▶ _AVAILABLE DATA_
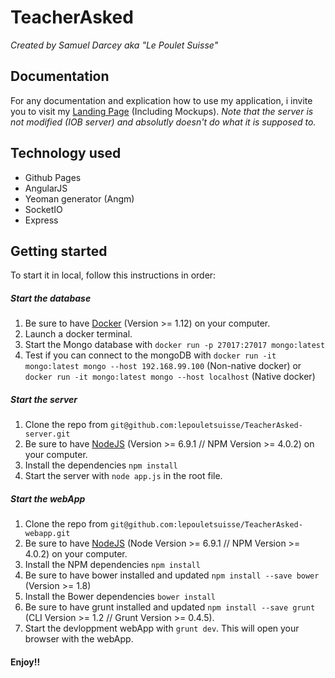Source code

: # TeacherAsked
*Created by Samuel Darcey aka "Le Poulet Suisse"*
## Documentation
For any documentation and explication how to use my application, i invite you to visit my [Landing Page](https://lepouletsuisse.github.io/TeacherAsked-webapp/) (Including Mockups).
*Note that the server is not modified (IOB server) and absolutly doesn't do what it is supposed to.*
## Technology used
- Github Pages
- AngularJS
- Yeoman generator (Angm)
- SocketIO
- Express

## Getting started
To start it in local, follow this instructions in order:
##### Start the database
1. Be sure to have [Docker](https://www.docker.com/) (Version >= 1.12) on your computer.
2. Launch a docker terminal.
3. Start the Mongo database with `docker run -p 27017:27017 mongo:latest`
4. Test if you can connect to the mongoDB with `docker run -it mongo:latest mongo --host 192.168.99.100` (Non-native docker) or `docker run -it mongo:latest mongo --host localhost` (Native docker)

##### Start the server
1. Clone the repo from `git@github.com:lepouletsuisse/TeacherAsked-server.git`
2. Be sure to have [NodeJS](https://nodejs.org/en/) (Version >= 6.9.1 // NPM Version >= 4.0.2) on your computer.
3. Install the dependencies `npm install`
4. Start the server with `node app.js` in the root file.

##### Start the webApp
1. Clone the repo from `git@github.com:lepouletsuisse/TeacherAsked-webapp.git`
2. Be sure to have [NodeJS](https://nodejs.org/en/) (Node Version >= 6.9.1 // NPM Version >= 4.0.2) on your computer.
3. Install the NPM dependencies `npm install`
4. Be sure to have bower installed and updated `npm install --save bower` (Version >= 1.8)
5. Install the Bower dependencies `bower install`
6. Be sure to have grunt installed and updated `npm install --save grunt` (CLI Version >= 1.2 // Grunt Version >= 0.4.5).
7. Start the devloppment webApp with `grunt dev`. This will open your browser with the webApp.

#### Enjoy!!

▶ _WHAT THE TASK REQUIRES_
In your answer, include only the lines above starting at the line that holds "4. Test if you" and ending at the line that holds "6. Be sure to", copied exactly.

▶ _RESPONSE FOR THIS EXERCISE_
4. Test if you can connect to the mongoDB with `docker run -it mongo:latest mongo --host 192.168.99.100` (Non-native docker) or `docker run -it mongo:latest mongo --host localhost` (Native docker)

##### Start the server
1. Clone the repo from `git@github.com:lepouletsuisse/TeacherAsked-server.git`
2. Be sure to have [NodeJS](https://nodejs.org/en/) (Version >= 6.9.1 // NPM Version >= 4.0.2) on your computer.
3. Install the dependencies `npm install`
4. Start the server with `node app.js` in the root file.

##### Start the webApp
1. Clone the repo from `git@github.com:lepouletsuisse/TeacherAsked-webapp.git`
2. Be sure to have [NodeJS](https://nodejs.org/en/) (Node Version >= 6.9.1 // NPM Version >= 4.0.2) on your computer.
3. Install the NPM dependencies `npm install`
4. Be sure to have bower installed and updated `npm install --save bower` (Version >= 1.8)
5. Install the Bower dependencies `bower install`
6. Be sure to have grunt installed and updated `npm install --save grunt` (CLI Version >= 1.2 // Grunt Version >= 0.4.5).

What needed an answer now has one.